If i have oversampling/high quality on render options on, it just means my mix bounces way slower than usual. never had a mix fail to bounce in PT or logic....

Happens with realtime or offline, but I'm talking CPU use levels of like... the mix stutters on playback sometimes because you're hitting 95+% cpu kind of thing..
 
Happens with realtime or offline, but I'm talking CPU use levels of like... the mix stutters on playback sometimes because you're hitting 95+% cpu kind of thing..

I never heard of that before....... either way, I think a lot of people undervalue how important bouncing files down to audio is when it comes to mixing. choosing guitar amps/drums/synths etc isn't a mixing decision so by the time it gets to mixing they should be decided on.
 
Your problem is Pro Tools 10. Upgrade to 11 and the problems will go away. PT10 is 32bit so it can only access < 4gb of RAM. Hit the DUC and I guarantee that everyone on there will tell you to you need PT11.
 
Try moving all your third party plug-ins from the Plug-Ins folder to the Plug-Ins (Unused) folder. If performance improves dramatically gradually move your plug-ins back to the Plug-Ins folder.
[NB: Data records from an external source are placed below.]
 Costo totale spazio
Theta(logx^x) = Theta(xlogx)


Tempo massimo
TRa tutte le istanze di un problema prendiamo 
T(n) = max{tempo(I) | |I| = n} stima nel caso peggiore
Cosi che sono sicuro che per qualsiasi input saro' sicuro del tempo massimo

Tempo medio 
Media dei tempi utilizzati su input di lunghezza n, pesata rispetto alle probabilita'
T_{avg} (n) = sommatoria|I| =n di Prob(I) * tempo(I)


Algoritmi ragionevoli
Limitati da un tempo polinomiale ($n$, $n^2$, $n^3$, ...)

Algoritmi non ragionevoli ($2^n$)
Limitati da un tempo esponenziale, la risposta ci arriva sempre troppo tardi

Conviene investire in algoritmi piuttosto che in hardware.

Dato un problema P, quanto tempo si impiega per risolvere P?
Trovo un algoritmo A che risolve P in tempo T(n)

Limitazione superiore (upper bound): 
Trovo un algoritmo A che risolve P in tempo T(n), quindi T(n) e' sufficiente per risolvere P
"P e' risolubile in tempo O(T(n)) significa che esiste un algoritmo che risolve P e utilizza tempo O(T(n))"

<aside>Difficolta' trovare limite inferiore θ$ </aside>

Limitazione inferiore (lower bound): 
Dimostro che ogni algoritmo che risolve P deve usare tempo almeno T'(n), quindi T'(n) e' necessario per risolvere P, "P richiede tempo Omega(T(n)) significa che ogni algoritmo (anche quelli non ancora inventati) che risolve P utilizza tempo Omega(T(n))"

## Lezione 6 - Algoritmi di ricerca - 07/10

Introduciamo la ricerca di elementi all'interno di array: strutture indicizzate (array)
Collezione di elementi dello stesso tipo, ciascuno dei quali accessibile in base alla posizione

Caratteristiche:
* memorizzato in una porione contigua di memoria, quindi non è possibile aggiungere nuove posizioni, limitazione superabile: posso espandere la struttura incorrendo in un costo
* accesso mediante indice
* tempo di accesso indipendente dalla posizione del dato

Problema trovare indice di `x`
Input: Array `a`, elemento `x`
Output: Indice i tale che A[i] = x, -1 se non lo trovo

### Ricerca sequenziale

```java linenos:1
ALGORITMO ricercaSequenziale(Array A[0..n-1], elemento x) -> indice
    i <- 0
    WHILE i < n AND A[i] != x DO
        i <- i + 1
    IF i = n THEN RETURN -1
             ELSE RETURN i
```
Let me know if this works, if not I have more suggestions, I played the pt10 error game for a while but it's fairly solid now. Cheers
 
A little off topic and sorry to highjack the thread but I get repetitive crashes with PT10 since I installed VMR, Air EQ, Decapitator and Vocalign Project 3 3 weeks ago or so. Since that, I got crashes even when launching a mix session. I mean, it does not even open it sometimes. I reinstalled VMR, VTM, PT10 and I still get issues. Often PT says that it has not enough memory when I want to open VTM. Never got this! Today, I had two error messages about virtual instrument DB33 and Amplitube that PT did not found. Closed PT then relaunched the session and it was fine but it's annoying as fuck. So I don't know if Slate plugins are guilty actually... Looks like a PT issue for me. It gives me headaches when I mix but during a recording session with clients I can even imagine the pain!

Studdy, I'll try your plugin folder thing and see if it helps. Otherwise, I'd like to know what I can do to solve this.